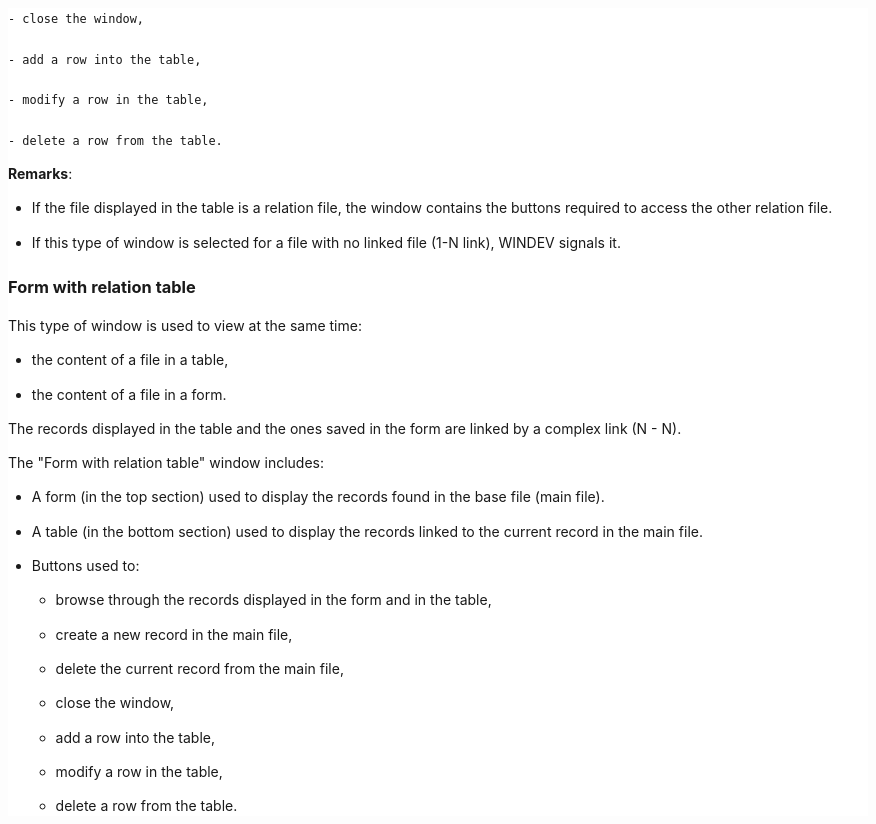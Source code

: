 	- close the window, 

	- add a row into the table, 

	- modify a row in the table, 

	- delete a row from the table.







**Remarks**:

- If the file displayed in the table is a relation file, the window contains the buttons required to access the other relation file.

- If this type of window is selected for a file with no linked file (1-N link), WINDEV signals it.



<a name="NOTE2_5"></a>


### Form with relation table
<a name="form_with_relation_table_ELTPARAGRAPHE000133"></a>

This type of window is used to view at the same time:

- the content of a file in a table, 

- the content of a file in a form.




The records displayed in the table and the ones saved in the form are linked by a complex link (N - N).

The "Form with relation table" window includes:

- A form (in the top section) used to display the records found in the base file (main file).

- A table (in the bottom section) used to display the records linked to the current record in the main file.

- Buttons used to:

	- browse through the records displayed in the form and in the table, 

	- create a new record in the main file, 

	- delete the current record from the main file,

	- close the window, 

	- add a row into the table, 

	- modify a row in the table, 

	- delete a row from the table.




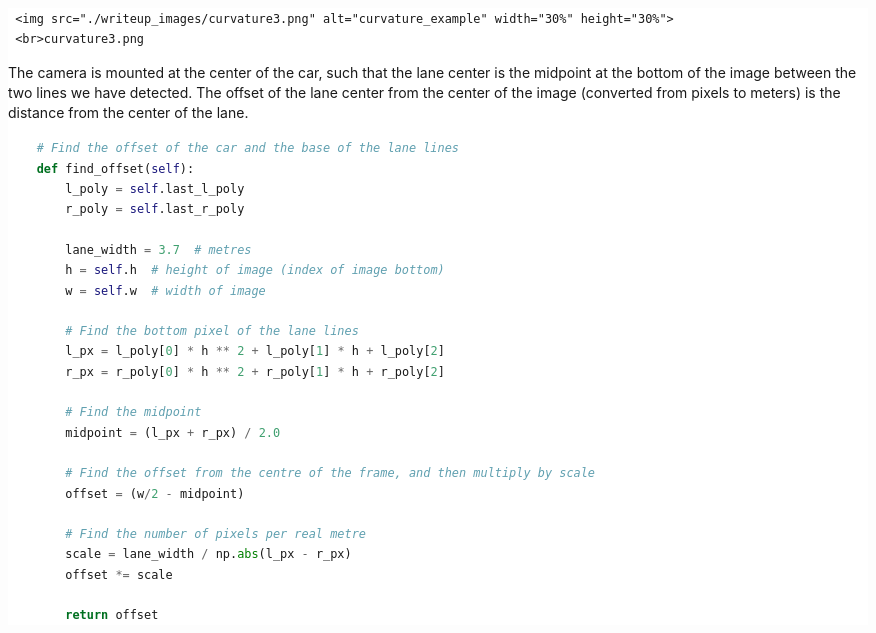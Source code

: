      <img src="./writeup_images/curvature3.png" alt="curvature_example" width="30%" height="30%">
     <br>curvature3.png
</p>

The camera is mounted at the center of the car, such that the lane center is the midpoint at the bottom of the image between the two lines we have detected. The offset of the lane center from the center of the image (converted from pixels to meters) is the distance from the center of the lane.   

```python
    # Find the offset of the car and the base of the lane lines
    def find_offset(self):
        l_poly = self.last_l_poly
        r_poly = self.last_r_poly
        
        lane_width = 3.7  # metres
        h = self.h  # height of image (index of image bottom)
        w = self.w  # width of image

        # Find the bottom pixel of the lane lines
        l_px = l_poly[0] * h ** 2 + l_poly[1] * h + l_poly[2]
        r_px = r_poly[0] * h ** 2 + r_poly[1] * h + r_poly[2]

        # Find the midpoint
        midpoint = (l_px + r_px) / 2.0

        # Find the offset from the centre of the frame, and then multiply by scale
        offset = (w/2 - midpoint) 
        
        # Find the number of pixels per real metre
        scale = lane_width / np.abs(l_px - r_px)
        offset *= scale
        
        return offset
```


[//]: # (Image References)
[image1]: ./examples/undistort_output.png "Undistorted"
[image2]: ./test_images/test1.jpg "Road Transformed"
[image3]: ./examples/binary_combo_example.jpg "Binary Example"
[image4]: ./examples/warped_straight_lines.jpg "Warp Example"
[image5]: ./examples/color_fit_lines.jpg "Fit Visual"
[image6]: ./examples/example_output.jpg "Output"
[video1]: ./project_video.mp4 "Video"
[image9]: ./writeup_images/test4_result.png "Test4 Result"
[image10]: ./writeup_images/chessboard.png "Chessboard"
[image11]: ./writeup_images/camera_calibration.png "Calibration"
[image12]: ./writeup_images/hsv_hls.png "hsv hls"
[image13]: ./writeup_images/test4_white_yellow.png "Test4 White yellow selection"
[image14]: ./writeup_images/test4_binary.png "Test4 Binary"
[image15]: ./writeup_images/test4_warp.png "Test4 Warp"
[image16]: ./writeup_images/warp1.jpg "Warp1"
[image17]: ./writeup_images/warp2.jpg "Warp2"
[image18]: ./writeup_images/test4_histogram_view.png "Test4 Histogram view"
[image19]: ./writeup_images/test4_histogram.png "Histogram"
[image20]: ./writeup_images/histogram_per_window.jpg "Histogram per window"
[image21]: ./writeup_images/test4_find_lines.png "Test4 find lines"
[image22]: ./writeup_images/curvature1.jpg "Curvature1"
[image23]: ./writeup_images/curvature2.png "Curvature1"
[image24]: ./writeup_images/curvature3.png "Curvature3"
[image25]: ./writeup_images/project_video_sample1.gif "Video sample"
[image26]: ./writeup_images/test4_undistort.png "Undistort"
[video10]: ./project_video_out1.mp4 "Video"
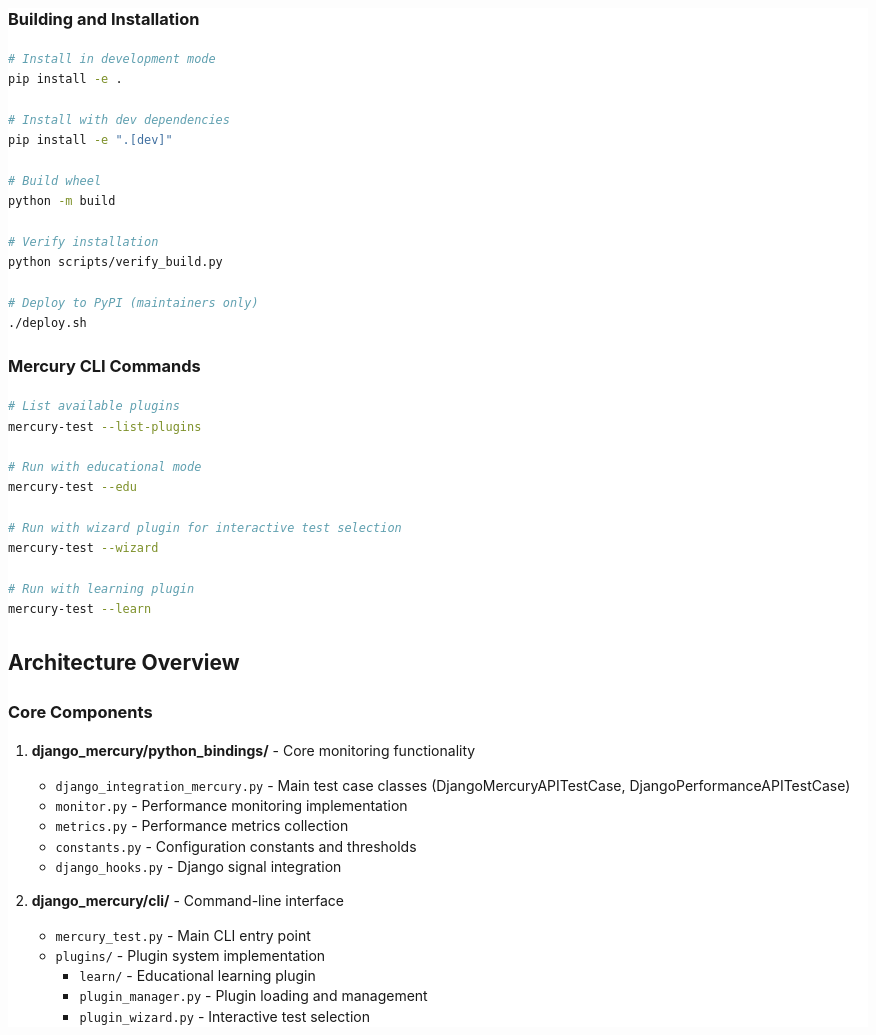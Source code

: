 ### Building and Installation

```bash
# Install in development mode
pip install -e .

# Install with dev dependencies
pip install -e ".[dev]"

# Build wheel
python -m build

# Verify installation
python scripts/verify_build.py

# Deploy to PyPI (maintainers only)
./deploy.sh
```

### Mercury CLI Commands

```bash
# List available plugins
mercury-test --list-plugins

# Run with educational mode
mercury-test --edu

# Run with wizard plugin for interactive test selection
mercury-test --wizard

# Run with learning plugin
mercury-test --learn
```

## Architecture Overview

### Core Components

1. **django_mercury/python_bindings/** - Core monitoring functionality
   - `django_integration_mercury.py` - Main test case classes (DjangoMercuryAPITestCase, DjangoPerformanceAPITestCase)
   - `monitor.py` - Performance monitoring implementation
   - `metrics.py` - Performance metrics collection
   - `constants.py` - Configuration constants and thresholds
   - `django_hooks.py` - Django signal integration

2. **django_mercury/cli/** - Command-line interface
   - `mercury_test.py` - Main CLI entry point
   - `plugins/` - Plugin system implementation
     - `learn/` - Educational learning plugin
     - `plugin_manager.py` - Plugin loading and management
     - `plugin_wizard.py` - Interactive test selection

○ ○ ○ ○

# TASK TO COMPLETE
Work through the material above. Then report how many of its lines contain "height", and only that.

# RESPONSE FOR THIS EXERCISE
2